PikaParser.jl
PikaParser.PikaParser
— ModulePikaParser.jl – Parser library for Julia
Build status | Documentation |
---|---|
A simple straightforward implementation of PikaParser in pure Julia, following the specification by Luke A. D. Hutchison (see https://github.com/lukehutch/pikaparser).
Pika parsers are pretty fast, they are easy to specify, carry the ability to unambiguously match all PEG grammars including the left-recursive ones, and provide great mechanisms for parsing error recovery.
Example
import PikaParser as P
Building a grammar
All grammar clauses are subtype of a Clause
. The types are indexed by the labels for your grammar rules – Julia symbols are a natural choice, but you are free to use integers, strings, or anything else.
rules = Dict(
# match a sequence of characters that satisfies `isdigit`
:digits => P.some(:digit => P.satisfy(isdigit)),
# expression in parentheses
:parens => P.seq(
P.token('('),
# you can name the rules in nested contexts
:expr => P.first(:plusexpr, :minusexpr, :digits, :parens),
P.token(')'),
),
# some random operators
:plusexpr => P.seq(:expr, P.token('+'), :expr),
:minusexpr => P.seq(:expr, P.token('-'), :expr),
)
g = P.make_grammar(
[:expr], # the top-level rule
P.flatten(rules, Char), # process the rules into a single level and specialize them for crunching Chars
)
The grammar is now prepared for parsing.
Parsing text
Parsing is executed simply by running your grammar on any indexable input using parse
.
(Notably, PikaParsers require frequent indexing of inputs, and incremental parsing of streams is thus complicated.
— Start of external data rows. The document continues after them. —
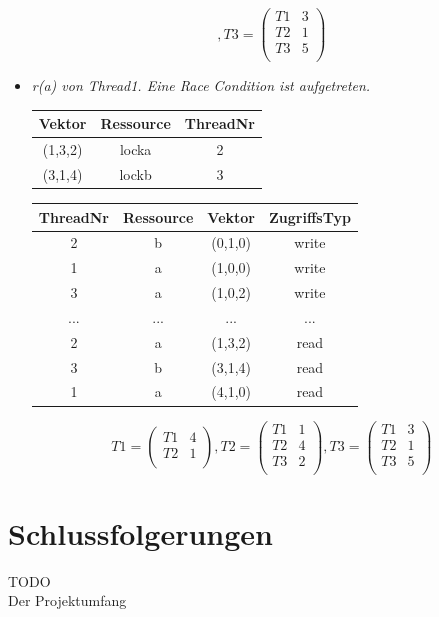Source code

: \documentclass[10pt,a4paper]{article}
\begin{document}
\begin{itemize}
\[	, T3 = \begin{pmatrix}
		T1 & 3\\
		T2 & 1\\		
		T3 & 5\\
	\end{pmatrix}
\]
\item \textit{r(a) von Thread1. Eine Race Condition ist aufgetreten.}\\[0.2cm]
\begin{tabular}{ >{\small}c >{\small}c >{\small}c }
  	Vektor & Ressource & ThreadNr \\\hline
  	(1,3,2) & locka & 2 \\
  	(3,1,4) & lockb & 3 \\\hline
\end{tabular}\hspace*{0.5cm}
\begin{tabular}{ >{\small}c >{\small}c >{\small}c >{\small}c }
  	ThreadNr & Ressource & Vektor & ZugriffsTyp \\\hline
  	2 & b & (0,1,0) & write \\
  	1 & a & (1,0,0) & write \\
  	\color{red}3 & \color{red}a & \color{red}(1,0,2) & \color{red}write \\
  	... & ... & ... & ... \\
  	2 & a & (1,3,2) & read \\
  	3 & b & (3,1,4) & read \\
  	\color{red}1 & \color{red}a & \color{red}(4,1,0) & \color{red}read \\\hline
\end{tabular}
\[
	T1 = \begin{pmatrix}
		T1 & 4\\
		T2 & 1\\
	\end{pmatrix}
	, T2 = \begin{pmatrix}
		T1 & 1\\		
		T2 & 4\\
		T3 & 2\\
	\end{pmatrix}
	, T3 = \begin{pmatrix}
		T1 & 3\\
		T2 & 1\\		
		T3 & 5\\
	\end{pmatrix}
\]
\end{itemize}
\newpage
\section{Schlussfolgerungen}
TODO\\
Der Projektumfang 
\end{document}
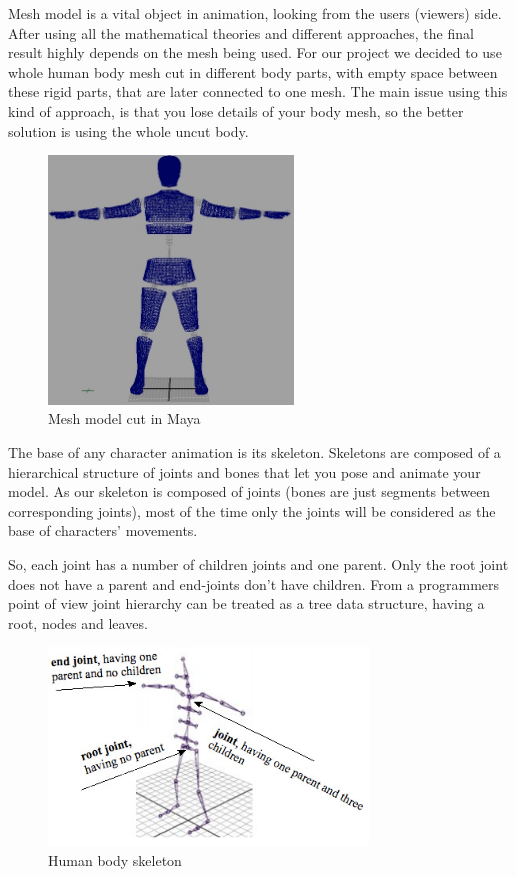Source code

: \documentclass[times, 10pt,twocolumn]{article}
\begin{document}

Mesh model is a vital object in animation, looking from the users (viewers) side.
After using all the mathematical theories and different approaches, the final result
highly depends on the mesh being used.
For our project we decided to use whole human body mesh cut in different body parts,
with empty space between these rigid parts, that are later connected to one mesh.
The main issue using this kind of approach, is that you lose details of your body mesh,
so the better solution is using the whole uncut body.

\begin{figure}[H]
  \caption{Mesh model cut in Maya}
  \label{img_maya_mesh}
  \centering
  \includegraphics[width=65mm]{images/maya_cut.jpg}
\end{figure}


\label{Animating_human_body}

The base of any character animation is its skeleton. Skeletons are composed of a hierarchical structure of joints and bones that let you pose and animate your model. As our skeleton is composed of joints (bones are just  segments between corresponding joints), most of the time only the joints will be considered as the base of characters' movements.

So, each joint has a number of children joints and one parent. Only the root joint does not have a parent and end-joints don't have children. From a programmers point of view joint hierarchy can be treated as a tree data structure, having a root, nodes and leaves.

\begin{figure}[H]
  \caption{Human body skeleton}
  \centering
  \includegraphics[width=85mm]{images/bodySkeleton.jpg}
\end{figure}
\end{document}
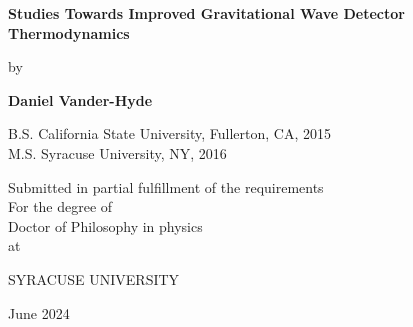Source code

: \documentclass[12pt]{report}
\begin{document}
\begin{titlepage}
\begin{center}
       \vspace*{1cm}

       \textbf{\LARGE Studies Towards Improved Gravitational Wave Detector Thermodynamics}

       \vspace{0.5cm}
       {\large by}
            
       \vspace{0.5cm}

       \textbf{\large Daniel Vander-Hyde}


       \vspace{0.5cm}
       {\large B.S. California State University, Fullerton, CA, 2015}
       \\
       {\large M.S. Syracuse University, NY, 2016}
       
       \vspace{1.0cm}
             
       {\large Submitted in partial fulfillment of the requirements\\
       For the degree of \\
       Doctor of Philosophy in physics\\
       at}

       \vspace{0.5cm}

       {\large \uppercase{Syracuse University}}
       \vfill
     
       June 2024
            
   \end{center}
\end{titlepage}

\end{document}
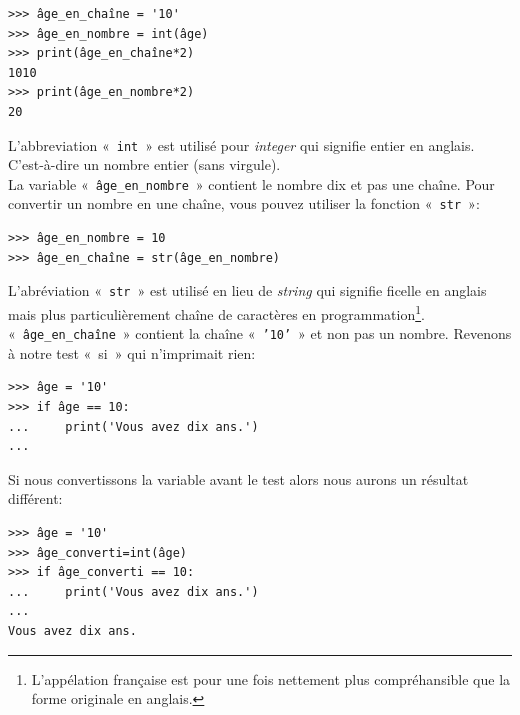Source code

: \begin{Verbatim}[frame=single,rulecolor=\color{mbleu}, label=à taper]
>>> âge_en_chaîne = '10'
>>> âge_en_nombre = int(âge)
>>> print(âge_en_chaîne*2)
1010
>>> print(âge_en_nombre*2)
20
\end{Verbatim}

L'abbreviation «~\texttt{int}~»  est utilisé  pour \emph{integer} qui signifie entier en anglais. C'est-à-dire un nombre entier (sans virgule).\\

La variable «~\texttt{âge\_en\_nombre}~» contient le nombre dix et pas une chaîne. Pour convertir un nombre en une chaîne, vous pouvez utiliser la fonction «~\texttt{str}~»:

\begin{Verbatim}[frame=single,rulecolor=\color{mbleu}, label=à taper]
>>> âge_en_nombre = 10
>>> âge_en_chaîne = str(âge_en_nombre)
\end{Verbatim}

L'abréviation «~\texttt{str}~» est utilisé en lieu de \emph{string} qui signifie ficelle en anglais mais plus particulièrement chaîne de caractères en programmation\footnote{L'appélation française est pour une fois nettement plus compréhansible que la forme originale en anglais.}.\\

«~\texttt{âge\_en\_chaîne}~» contient la chaîne «~\texttt{'10'}~» et non pas un nombre. Revenons à notre test «~si~» qui n'imprimait rien:

\begin{Verbatim}[frame=single,rulecolor=\color{green}, label=à taper avec attention]
>>> âge = '10'
>>> if âge == 10:
...     print('Vous avez dix ans.')
...
\end{Verbatim}

Si nous convertissons la variable avant le test alors nous aurons un résultat différent:

\begin{Verbatim}[frame=single,rulecolor=\color{green}, label=à taper avec attention]
>>> âge = '10'
>>> âge_converti=int(âge)
>>> if âge_converti == 10:
...     print('Vous avez dix ans.')
...
Vous avez dix ans.
\end{Verbatim}



\clearemptydoublepage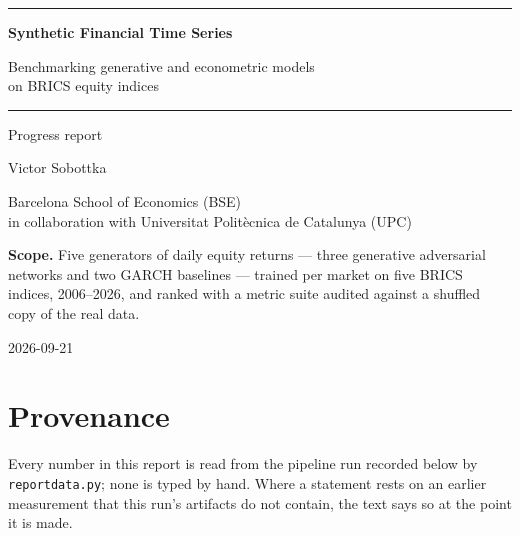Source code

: \documentclass[11pt,a4paper]{article}
\makeatletter
\DeclareRobustCommand{\_}{\ifmmode\nfss@text{\textunderscore}\else\textunderscore\allowbreak\fi}
\makeatother
\begin{document}
\begin{titlepage}
\thispagestyle{empty}
\setlength{\parindent}{0pt}

\vspace*{3.2cm}
{\sffamily\color{Accent}\rule{\linewidth}{0.8pt}\par\vspace{0.9cm}
{\fontsize{30}{36}\selectfont\bfseries Synthetic Financial Time Series\par}
\vspace{0.5cm}
{\LARGE Benchmarking generative and econometric models\\[2pt] on BRICS equity indices\par}
\vspace{0.9cm}\rule{\linewidth}{0.8pt}\par}
\vspace{0.9cm}
{\sffamily\Large Progress report\par}
\vspace{2.6cm}
{\large Victor Sobottka\par}
\vspace{0.3cm}
{\normalsize Barcelona School of Economics (BSE)\\ in collaboration with Universitat Polit\`ecnica de Catalunya (UPC)\par}
\vfill
{\sffamily\small\textbf{Scope.} Five generators of daily equity returns --- three generative adversarial networks and two GARCH baselines --- trained per market on five BRICS indices, 2006--2026, and ranked with a metric suite audited against a shuffled copy of the real data.\par}
\vspace{0.7cm}
{\sffamily\small 2026-09-21\par}
\end{titlepage}
\setcounter{page}{2}

\tableofcontents
\clearpage

\section*{Provenance}
\label{sec:provenance}
Every number in this report is read from the pipeline run recorded below by \texttt{report\_data.py}; none is typed by hand. Where a statement rests on an earlier measurement that this run's artifacts do not contain, the text says so at the point it is made.
\end{document}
To improve the performance, it is also advisable to lex your input into a vector of more complex tokens, using e.g. parse_lex
.)
input = "12-(34+567-8)"
p = P.parse(g, input)
You can find if an expression was matched at a certain position:
P.find_match_at!(p, :expr, 1)
...which returns an index in the match table (if found), such as 45
.
You can have a look at the match: p.matches[45]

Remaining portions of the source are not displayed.